> **ASSIGNMENT**
Once the line containing "- PVAYLADEV-1026 /" is found, set down that line and each one after it exactly, through the end of the entries.

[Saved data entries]
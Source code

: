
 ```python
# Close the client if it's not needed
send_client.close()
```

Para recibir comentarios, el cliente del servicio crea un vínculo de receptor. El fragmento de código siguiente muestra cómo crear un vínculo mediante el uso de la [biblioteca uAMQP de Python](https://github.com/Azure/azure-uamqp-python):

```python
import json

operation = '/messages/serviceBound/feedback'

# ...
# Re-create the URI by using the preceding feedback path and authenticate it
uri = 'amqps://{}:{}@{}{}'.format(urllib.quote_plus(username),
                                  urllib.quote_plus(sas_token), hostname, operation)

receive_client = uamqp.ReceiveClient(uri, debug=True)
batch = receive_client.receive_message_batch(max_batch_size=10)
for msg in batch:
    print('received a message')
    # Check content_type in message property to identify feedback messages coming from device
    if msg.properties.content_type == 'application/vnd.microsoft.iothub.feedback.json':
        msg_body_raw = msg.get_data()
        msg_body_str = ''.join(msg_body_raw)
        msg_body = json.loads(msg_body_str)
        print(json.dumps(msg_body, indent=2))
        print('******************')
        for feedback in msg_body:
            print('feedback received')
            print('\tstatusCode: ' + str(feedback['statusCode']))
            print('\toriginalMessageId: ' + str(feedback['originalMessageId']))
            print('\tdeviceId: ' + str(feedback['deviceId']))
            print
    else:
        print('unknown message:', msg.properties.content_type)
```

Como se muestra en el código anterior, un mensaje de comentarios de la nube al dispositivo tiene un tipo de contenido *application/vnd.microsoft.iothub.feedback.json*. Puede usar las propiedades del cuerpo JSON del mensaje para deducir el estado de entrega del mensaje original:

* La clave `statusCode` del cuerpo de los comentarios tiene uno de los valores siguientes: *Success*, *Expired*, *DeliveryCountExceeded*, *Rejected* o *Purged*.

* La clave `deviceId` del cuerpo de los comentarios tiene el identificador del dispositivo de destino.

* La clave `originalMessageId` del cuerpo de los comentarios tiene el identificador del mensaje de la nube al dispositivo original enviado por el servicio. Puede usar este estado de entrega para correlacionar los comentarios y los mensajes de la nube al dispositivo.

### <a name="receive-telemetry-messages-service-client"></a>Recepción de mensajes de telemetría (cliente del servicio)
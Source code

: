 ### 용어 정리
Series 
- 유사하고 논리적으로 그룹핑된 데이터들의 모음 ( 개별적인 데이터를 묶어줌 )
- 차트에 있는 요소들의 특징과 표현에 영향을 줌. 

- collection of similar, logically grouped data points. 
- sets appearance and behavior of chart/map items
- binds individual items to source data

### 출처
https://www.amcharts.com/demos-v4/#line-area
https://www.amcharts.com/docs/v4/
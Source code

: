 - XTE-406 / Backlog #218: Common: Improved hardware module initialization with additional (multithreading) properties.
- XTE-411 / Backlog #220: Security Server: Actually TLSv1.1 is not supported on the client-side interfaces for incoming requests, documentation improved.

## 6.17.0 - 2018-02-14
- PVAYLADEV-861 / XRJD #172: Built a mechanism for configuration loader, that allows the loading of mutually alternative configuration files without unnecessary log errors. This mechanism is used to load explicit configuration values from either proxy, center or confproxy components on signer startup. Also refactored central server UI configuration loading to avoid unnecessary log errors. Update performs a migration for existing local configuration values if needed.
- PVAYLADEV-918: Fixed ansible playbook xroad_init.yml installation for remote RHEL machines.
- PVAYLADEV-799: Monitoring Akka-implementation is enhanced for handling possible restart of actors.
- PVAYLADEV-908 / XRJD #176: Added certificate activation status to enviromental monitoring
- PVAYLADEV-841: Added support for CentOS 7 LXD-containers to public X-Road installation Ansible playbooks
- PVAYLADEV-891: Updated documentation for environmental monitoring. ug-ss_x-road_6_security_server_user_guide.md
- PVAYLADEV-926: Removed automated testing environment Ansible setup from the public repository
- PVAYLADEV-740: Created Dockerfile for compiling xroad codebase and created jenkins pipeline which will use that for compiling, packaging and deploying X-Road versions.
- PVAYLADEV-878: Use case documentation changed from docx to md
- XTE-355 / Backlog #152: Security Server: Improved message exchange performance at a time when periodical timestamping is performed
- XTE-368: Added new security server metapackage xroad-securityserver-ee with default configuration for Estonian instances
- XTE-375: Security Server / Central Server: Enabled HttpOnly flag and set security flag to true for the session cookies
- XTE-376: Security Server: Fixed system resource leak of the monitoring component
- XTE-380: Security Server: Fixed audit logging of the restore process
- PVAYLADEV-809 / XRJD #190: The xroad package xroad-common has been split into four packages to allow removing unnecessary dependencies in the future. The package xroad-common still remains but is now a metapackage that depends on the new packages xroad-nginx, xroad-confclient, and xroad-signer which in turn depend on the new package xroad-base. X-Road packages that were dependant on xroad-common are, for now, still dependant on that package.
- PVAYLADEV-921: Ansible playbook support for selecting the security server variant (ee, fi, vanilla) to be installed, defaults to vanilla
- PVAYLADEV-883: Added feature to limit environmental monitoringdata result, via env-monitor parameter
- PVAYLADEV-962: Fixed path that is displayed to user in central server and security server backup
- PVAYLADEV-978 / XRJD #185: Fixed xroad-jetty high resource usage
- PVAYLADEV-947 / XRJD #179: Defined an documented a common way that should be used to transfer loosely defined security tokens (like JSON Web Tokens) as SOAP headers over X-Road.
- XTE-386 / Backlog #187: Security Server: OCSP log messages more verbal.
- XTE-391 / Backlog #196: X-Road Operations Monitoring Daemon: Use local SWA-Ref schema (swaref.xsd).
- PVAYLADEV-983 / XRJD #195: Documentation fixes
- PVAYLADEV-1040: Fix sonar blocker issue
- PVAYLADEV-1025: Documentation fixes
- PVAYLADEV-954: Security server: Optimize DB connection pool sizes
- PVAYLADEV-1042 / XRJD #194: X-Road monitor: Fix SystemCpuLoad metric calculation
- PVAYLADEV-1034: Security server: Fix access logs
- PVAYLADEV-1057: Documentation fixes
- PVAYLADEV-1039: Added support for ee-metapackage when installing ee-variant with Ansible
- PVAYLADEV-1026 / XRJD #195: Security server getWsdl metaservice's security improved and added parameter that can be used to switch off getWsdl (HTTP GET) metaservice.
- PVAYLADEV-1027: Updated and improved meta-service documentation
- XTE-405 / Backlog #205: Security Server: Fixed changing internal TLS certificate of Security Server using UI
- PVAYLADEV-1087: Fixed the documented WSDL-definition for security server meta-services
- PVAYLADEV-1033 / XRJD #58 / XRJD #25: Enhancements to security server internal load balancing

> **WRITTEN RESPONSE**
- PVAYLADEV-1026 / XRJD #195: Security server getWsdl metaservice's security improved and added parameter that can be used to switch off getWsdl (HTTP GET) metaservice.
- PVAYLADEV-1027: Updated and improved meta-service documentation
- XTE-405 / Backlog #205: Security Server: Fixed changing internal TLS certificate of Security Server using UI
- PVAYLADEV-1087: Fixed the documented WSDL-definition for security server meta-services
- PVAYLADEV-1033 / XRJD #58 / XRJD #25: Enhancements to security server internal load balancing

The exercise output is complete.